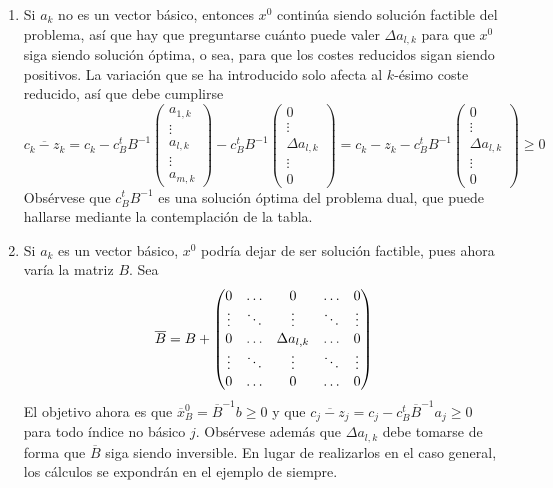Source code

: \documentclass[11pt]{report}
\theoremstyle{mytheorem}
\theoremstyle{mydefinition}
\theoremstyle{myexample}
\begin{document}
\begin{enumerate}
    \item Si $a_k$ no es un vector básico, entonces $x^0$ continúa siendo solución factible del problema, así que hay que preguntarse cuánto puede valer $\Delta a_{l,k}$ para que $x^0$ siga siendo solución óptima, o sea, para que los costes reducidos sigan siendo positivos. La variación que se ha introducido solo afecta al $k$-ésimo coste reducido, así que debe cumplirse
    \[
    \overline{c_k-z_k} = c_k-c_B^tB^{-1}\begin{pmatrix}
        a_{1,k} \\
        \vdots \\
        a_{l,k} \\
        \vdots \\
        a_{m,k}
    \end{pmatrix} - c_B^tB^{-1}\begin{pmatrix}
        0 \\
        \vdots \\
        \Delta a_{l,k} \\
        \vdots \\
        0
    \end{pmatrix}
    = c_k-z_k- c_B^tB^{-1}\begin{pmatrix}
        0 \\
        \vdots \\
        \Delta a_{l,k} \\
        \vdots \\
        0
    \end{pmatrix}  \geq 0
    \]
    Obsérvese que $c_B^tB^{-1}$ es una solución óptima del problema dual, que puede hallarse mediante la contemplación de la tabla.
    \item Si $a_k$ es un vector básico, $x^0$ podría dejar de ser solución factible, pues ahora varía la matriz $B$. Sea
    \[\overline{B} = B + \begin{pmatrix}
        0 & \mathellipsis & 0 & \mathellipsis & 0 \\
        \vdots & \ddots & \vdots & \ddots & \vdots \\
        0 & \mathellipsis & \Delta a_{l,k} & \mathellipsis & 0 \\
        \vdots & \ddots & \vdots & \ddots & \vdots \\
        0& \mathellipsis & 0 & \mathellipsis & 0 \\
    \end{pmatrix}\] El objetivo ahora es que $\overline{x}_B^0 = \overline{B}^{-1}b \geq 0$ y que  $\overline{c_j-z_j} = c_j-c_B^t\overline{B}^{-1}a_j \geq 0$ para todo índice no básico $j$. Obsérvese además que $\Delta a_{l,k}$ debe tomarse de forma que $\overline{B}$ siga siendo inversible. En lugar de realizarlos en el caso general, los cálculos se expondrán en el ejemplo de siempre. 
\end{enumerate}
\end{document}

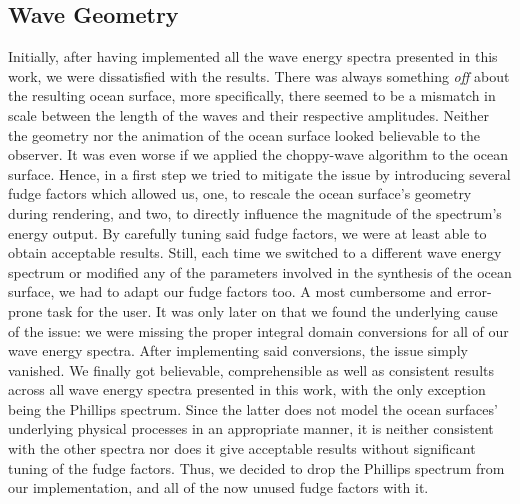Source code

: \subsection{Wave Geometry}
Initially, after having implemented all the wave energy
spectra presented in this work, we were dissatisfied with the results.
There was always something \emph{off} about the resulting ocean surface, more
specifically, there seemed to be a mismatch in scale between the length of the
waves and their respective amplitudes. Neither the geometry nor the animation of
the ocean surface looked believable to the observer. It was even worse if we
applied the choppy-wave algorithm to the ocean surface. Hence, in a first step we
tried to mitigate the issue by introducing several fudge factors which allowed
us, one, to rescale the ocean surface's geometry during rendering, and two,
to directly influence the magnitude of the spectrum's energy output. 
By carefully tuning said fudge factors, we were at least able to obtain
acceptable results. Still, each time we switched to a different wave energy
spectrum or modified any of the parameters involved
in the synthesis of the ocean surface, we had to adapt our fudge factors too.
A most cumbersome and error-prone task for the user.
It was only later on that we found the underlying cause of the issue:
we were missing the proper integral domain conversions for all of our wave energy
spectra. %
After implementing said conversions, the issue simply vanished.
We finally got believable, comprehensible as well as consistent results across
all wave energy spectra presented in this work, with the only exception being
the Phillips spectrum. Since the latter does not model the ocean surfaces'
underlying physical processes in an appropriate manner, it
is neither consistent with the other spectra nor does it give acceptable
results without significant tuning of the fudge factors. Thus, we decided to
drop the Phillips spectrum from our implementation, and all of the now unused
fudge factors with it.
%
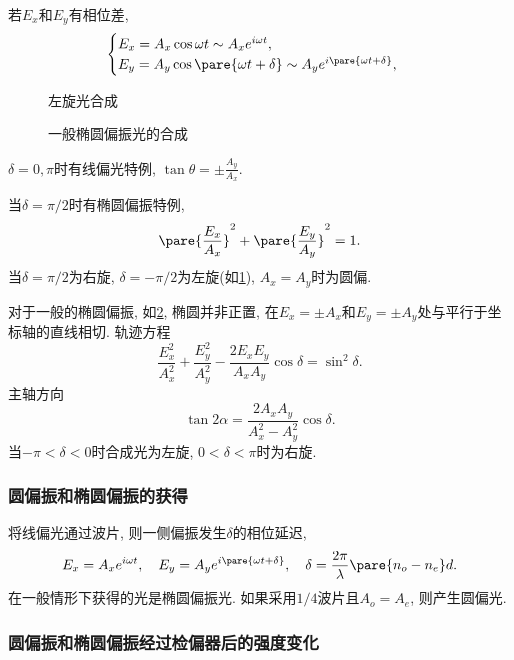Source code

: \documentclass{ctexart}
\begin{document}
若$E_x$和$E_y$有相位差,
\[ \begin{cases}
    E_x = A_x \cos \omega t \sim A_x e^{i\omega t}, \\
    E_y = A_y \cos\pare{\omega t + \delta} \sim A_y e^{i\pare{\omega t + \delta}},
\end{cases} \]
\begin{figure}[ht]
    \centering
    \caption{左旋光合成}
    \label{fig:左旋光合成}
\end{figure}
\begin{figure}[htb]
    \centering
    \caption{一般椭圆偏振光的合成}
    \label{fig:一般椭圆偏振光的合成}
\end{figure}
\begin{cenum}
    \item $\delta = 0, \pi$时有线偏光特例, $\displaystyle \tan\theta = \pm \frac{A_y}{A_x}$.
    \item 当$\delta = \pi/2$时有椭圆偏振特例,
    \[ \pare{\frac{E_x}{A_x}}^2 + \pare{\frac{E_y}{A_y}}^2 = 1. \]
    当$\delta = \pi/2$为右旋, $\delta = -\pi/2$为左旋(如\cref{fig:左旋光合成}), $A_x=A_y$时为圆偏.
    \item 对于一般的椭圆偏振, 如\cref{fig:一般椭圆偏振光的合成}, 椭圆并非正置, 在$E_x = \pm A_x$和$E_y = \pm A_y$处与平行于坐标轴的直线相切. 轨迹方程
    \[ \frac{E_x^2}{A_x^2} + \frac{E_y^2}{A_y^2} - \frac{2E_xE_y}{A_xA_y} \cos\delta = \sin^2\delta. \]
    主轴方向
    \[ \tan 2\alpha = \frac{2A_xA_y}{A_x^2 - A_y^2}\cos\delta. \]
    当$-\pi < \delta < 0$时合成光为左旋, $0<\delta<\pi$时为右旋.
\end{cenum}


\subsubsection{圆偏振和椭圆偏振的获得} %
\label{ssub:圆偏振和椭圆偏振的获得}

将线偏光通过波片, 则一侧偏振发生$\delta$的相位延迟,
\[ E_x = A_x e^{i\omega t},\quad E_y = A_y e^{i\pare{\omega t + \delta}},\quad \delta = \frac{2\pi}{\lambda}\pare{n_o - n_e}d. \]
在一般情形下获得的光是椭圆偏振光. 如果采用$1/4$波片且$A_o = A_e$, 则产生圆偏光.


\subsubsection{圆偏振和椭圆偏振经过检偏器后的强度变化} %
\label{ssub:圆偏振和椭圆偏振经过检偏器后的强度变化}
\end{document}

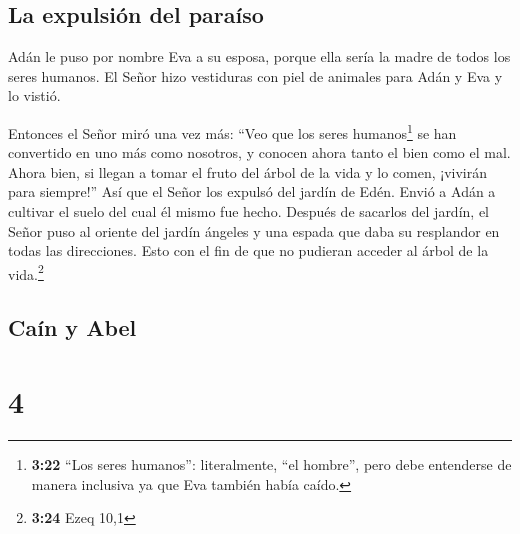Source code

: \hypertarget{la-expulsiuxf3n-del-parauxedso}{%
\subsection{La expulsión del
paraíso}\label{la-expulsiuxf3n-del-parauxedso}}

 Adán le puso por nombre Eva a su esposa, porque ella
sería la madre de todos los seres humanos.  El Señor hizo
vestiduras con piel de animales para Adán y Eva y lo vistió.

 Entonces el Señor miró una vez más: ``Veo que los seres
humanos\footnote{\textbf{3:22} ``Los seres humanos'': literalmente, ``el
  hombre'', pero debe entenderse de manera inclusiva ya que Eva también
  había caído.} se han convertido en uno más como nosotros, y conocen
ahora tanto el bien como el mal. Ahora bien, si llegan a tomar el fruto
del árbol de la vida y lo comen, ¡vivirán para siempre!''
 Así que el Señor los expulsó del jardín de Edén. Envió a
Adán a cultivar el suelo del cual él mismo fue hecho. 
Después de sacarlos del jardín, el Señor puso al oriente del jardín
ángeles y una espada que daba su resplandor en todas las direcciones.
Esto con el fin de que no pudieran acceder al árbol de la
vida.\footnote{\textbf{3:24} Ezeq 10,1}

\hypertarget{cauxedn-y-abel}{%
\subsection{Caín y Abel}\label{cauxedn-y-abel}}

\hypertarget{section-3}{%
\section{4}\label{section-3}}

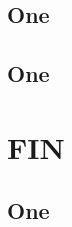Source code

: \documentclass[11pt]{beamer}
\begin{document}
\begin{frame}
	\subsection{One}
	\frametitle{}
\end{frame}

\begin{frame}
	\subsection{One}
	\frametitle{}
\end{frame}
%
	\section{FIN}
\begin{frame}
	\subsection{One}
	\frametitle{}
\end{frame}
\end{document}
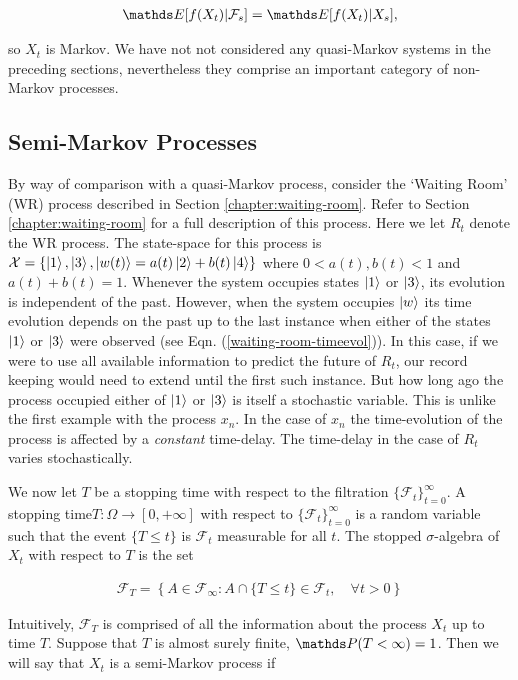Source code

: \begin{align}
\bE[f(X_t) \lvert \mathcal{F}_s] = \bE[f(X_t) \lvert X_s], 
\end{align}

so $X_t$ is Markov. We have not not considered any quasi-Markov systems in the preceding sections, nevertheless they comprise an important category of non-Markov processes. 

\subsection{Semi-Markov Processes}
By way of comparison with a quasi-Markov process, consider the `Waiting Room' (WR) process described in Section \ref{chapter:waiting-room}. Refer to Section \ref{chapter:waiting-room} for a full description of this process. Here we let $R_t$ denote the WR process. The state-space for this process is $\mathcal{X} = \{\ket{1},\ket{3}, \ket{w(t)} = a(t)\ket{2} + b(t)\ket{4} \}$ where $0<a(t),b(t)<1$ and $a(t)+b(t) =1$. Whenever the system occupies states $\ket{1}$ or $\ket{3}$, its evolution is independent of the past. However, when the system occupies $\ket{w}$ its time evolution depends on the past up to the last instance when either of the states $\ket{1}$ or $\ket{3}$ were observed (see Eqn. (\ref{waiting-room-timeevol})). In this case, if we were to use all available information to predict the future of $R_t$, our record keeping would need to extend until the first such instance. But how long ago the process occupied either of $\ket{1}$ or $\ket{3}$ is itself a stochastic variable. This is unlike the first example with the process $x_n$. In the case of $x_n$ the time-evolution of the process is affected by a \textit{constant} time-delay. The time-delay in the case of $R_t$ varies stochastically. 

We now let $T$ be a stopping time with respect to the filtration $\{\mathcal{F}_t\}_{t=0}^\infty$. A stopping time\newline $T: \Omega \rightarrow [0, +\infty]$ with respect to $\{\mathcal{F}_t\}_{t=0}^\infty$ is a random variable such that the event $\{T \leq t\}$ is $\mathcal{F}_t$ measurable for all $t$. The stopped $\sigma$-algebra of $X_t$ with respect to $T$ is the set 

\begin{align}
\mathcal{F}_T = \left\{A \in \mathcal{F}_\infty : A \cap \{T \leq t\} \in \mathcal{F}_t, \quad \forall t > 0\right\}\end{align}

Intuitively, $\mathcal{F}_T$ is comprised of all the information about the process $X_t$ up to time $T$. Suppose that $T$ is almost surely finite, $\bP( T < \infty) = 1$. Then we will say that $X_t$ is a semi-Markov process if

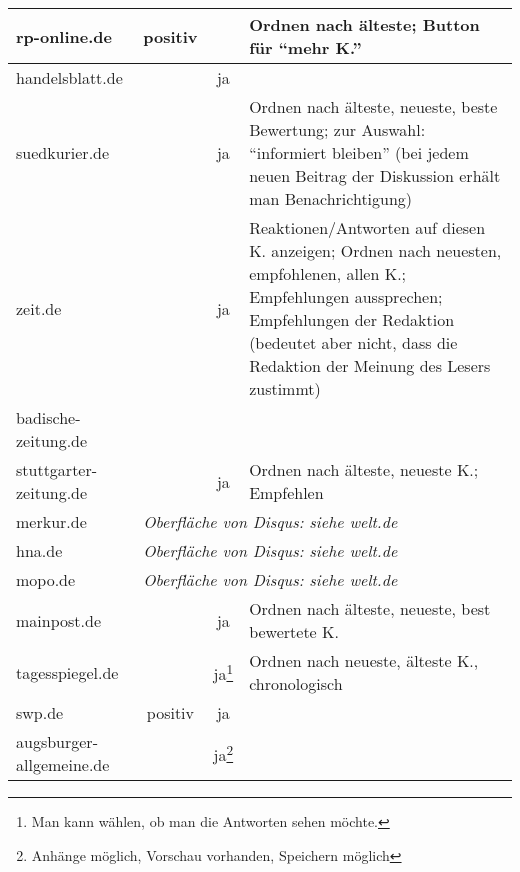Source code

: \begin{landscape}
\begin{longtable}{lccp{100mm}}
rp-online.de
& positiv
&
& Ordnen nach älteste; Button für ``mehr K.''
\\\midrule

handelsblatt.de
&
& ja
&
\\\midrule

suedkurier.de
&
& ja
& Ordnen nach älteste, neueste, beste Bewertung; zur Auswahl: ``informiert
  bleiben'' (bei jedem neuen Beitrag der Diskussion erhält man
  Benachrichtigung)
\\\midrule

zeit.de
&
& ja

& Reaktionen/Antworten auf diesen K. anzeigen; Ordnen nach neuesten,
  empfohlenen, allen K.; Empfehlungen aussprechen; Empfehlungen der Redaktion
  (bedeutet aber nicht, dass die Redaktion der Meinung des Lesers
  zustimmt)
\\\midrule

badische-zeitung.de
&
&
&
\\\midrule

stuttgarter-zeitung.de
&
& ja
& Ordnen nach älteste, neueste K.; Empfehlen
\\\midrule

merkur.de & \multicolumn{3}{l}{\hspace{2cm}\em Oberfläche von Disqus: siehe welt.de}
\\\midrule

hna.de & \multicolumn{3}{l}{\hspace{2cm}\em Oberfläche von Disqus: siehe welt.de}
\\\midrule

mopo.de & \multicolumn{3}{l}{\hspace{2cm}\em Oberfläche von Disqus: siehe welt.de}
\\\midrule

mainpost.de
&
& ja
& Ordnen nach älteste, neueste, best bewertete K.
\\\midrule

tagesspiegel.de
&
& ja\footnote{Man kann wählen, ob man die Antworten sehen möchte.}
& Ordnen nach neueste, älteste K., chronologisch
\\\midrule

swp.de
& positiv
& ja
&
\\\midrule

augsburger-allgemeine.de
&
& ja\footnote{Anhänge möglich, Vorschau vorhanden, Speichern möglich}
&

\end{longtable}
\end{landscape}

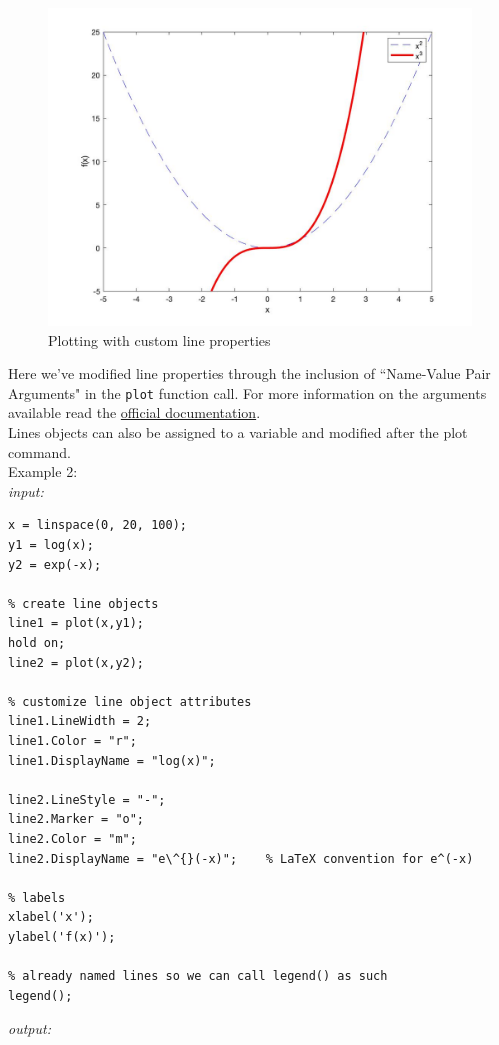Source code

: \documentclass[../MATLAB_Primer.tex]{subfiles}
\begin{document}
\begin{figure}[H]
    \centering
    \includegraphics[width=350pt]{images/plotting_example3.jpg}
    \caption{Plotting with custom line properties}
    \label{fig:plotting_example3}
\end{figure}

Here we've modified line properties through the inclusion of ``Name-Value Pair Arguments" in the \texttt{plot} function call. For more information on the arguments available read the \href{https://www.mathworks.com/help/matlab/ref/plot.html#namevaluepairs}{\color{blue}official documentation}.\\

Lines objects can also be assigned to a variable and modified after the plot command.\\

Example 2:\\

\textit{input:}
\begin{lstlisting}
x = linspace(0, 20, 100);
y1 = log(x);
y2 = exp(-x);

% create line objects 
line1 = plot(x,y1);
hold on;
line2 = plot(x,y2);

% customize line object attributes
line1.LineWidth = 2;
line1.Color = "r";
line1.DisplayName = "log(x)";

line2.LineStyle = "-";
line2.Marker = "o";
line2.Color = "m";
line2.DisplayName = "e\^{}(-x)";    % LaTeX convention for e^(-x)

% labels
xlabel('x');
ylabel('f(x)');

% already named lines so we can call legend() as such
legend();

\end{lstlisting}
\textit{output:}
\end{document}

---------------

_BRIEF_:
All lines with the word "caption" must be located in the data and copied.

_OUTPUT_:
    \caption{左旋光合成}
    \caption{一般椭圆偏振光的合成}
    \caption{Plotting with custom line properties}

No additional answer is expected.